ETLAW celebrated its 30th Anniversary on October 25, 2013 at Cherokee Country Club in Knoxville. A cocktail hour overlooking the beautiful Tennessee River and Smokey Mountains began the evening with piano music by Program co-Chair Shelly Wilson’s talented daughter. The dinner program began with a short video celebrating ETLAW’s role in empowering women attorneys. Cheryl Rice, a lead planner for the event, gave the invocation. (The other lead planner and impetus behind this event, Karen Crutchfield, arrived from Paris, France after an intensive course in nuclear law just in time to enjoy the celebration with us.) ETLAW’s co-founders Margaret Klein and Patty Wheeler provided insight on the formation of the group and their grass roots efforts to create this collegial group of women attorneys. Their efforts of stamping and hand-addressing flyers and making phone calls led to over 100 attendees at the organizing meeting at which the Honorable Martha Craig “Cissy” Daughtrey spoke. Margaret, who now lives in North Carolina, was almost giddy to see how vibrant the organization had become. She declared the night to be a crowning moment of her career.

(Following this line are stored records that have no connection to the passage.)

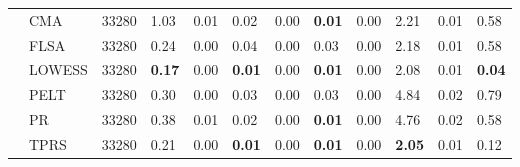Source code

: \begin{table}[ht]
\begin{tabular}{llrlrlrlrlrl}
   & CMA & 33280 & 1.03 & 0.01 & 0.02 & 0.00 & \textbf{0.01} & 0.00 & 2.21 & 0.01 & 0.58 \\ 
   & FLSA & 33280 & 0.24 & 0.00 & 0.04 & 0.00 & 0.03 & 0.00 & 2.18 & 0.01 & 0.58 \\ 
   & LOWESS & 33280 & \textbf{0.17} & 0.00 & \textbf{0.01} & 0.00 & \textbf{0.01} & 0.00 & 2.08 & 0.01 & \textbf{0.04} \\ 
   & PELT & 33280 & 0.30 & 0.00 & 0.03 & 0.00 & 0.03 & 0.00 & 4.84 & 0.02 & 0.79 \\ 
   & PR & 33280 & 0.38 & 0.01 & 0.02 & 0.00 & \textbf{0.01} & 0.00 & 4.76 & 0.02 & 0.58 \\ 
   & TPRS & 33280 & 0.21 & 0.00 & \textbf{0.01} & 0.00 & \textbf{0.01} & 0.00 & \textbf{2.05} & 0.01 & 0.12 \\ 
   \bottomrule
\end{tabular}
\end{table}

Current ETLAW President Rebecca Franklin recognized the many individuals and sponsors who contributed to the event and to ETLAW through the years. She then appropriately introduced Justice Sharon Lee of the Tennessee Supreme Court as someone who has been a friend, supporter, and role model to many ETLAW members. In turn, Justice Lee introduced Judge Daughtrey as a woman of many firsts, including the first woman Assistant U.S. Attorney, the first female prosecutor in Tennessee, the first tenure-track woman law professor at Vanderbilt, the first woman to sit on a Tennessee court of record, the first woman on the Tennessee Supreme Court, and the first woman from Tennessee on the Federal Court of Appeals. In her keynote speech, Judge Daughtrey gave us a view from her side of all these “firsts” – that of the only woman in the room. She told of being the only woman at many of her jobs and at most of her professional events for many years. She was inspired on a trip to California where there were over 150 female judges and active women’s professional organizations empowering and supporting the women attorneys and judges in the state. Her marching orders from the women judges she met in California were to start and support women’s professional associations in Tennessee. Around the same time, ETLAW founder Patty Wheeler moved to Knoxville from California and expected such organizations to already exist here. When she and Margaret Klein invited Judge Daughtrey to speak at the organizing meeting, Judge Daughtrey agreed and the meeting was a success.
Thank you to all the founding sisters of ETLAW, to those who have kept it strong for the past 30 years and to those who are currently contributing to its continued role of empowering women. Thank you, also, to the men behind these amazing women, our husbands and those who have hired and mentored us in the law. Female lawyers no longer face the same challenges as our founding members faced, but ETLAW’s relevancy and purpose remains, as evidenced through the continued vibrancy of the organization.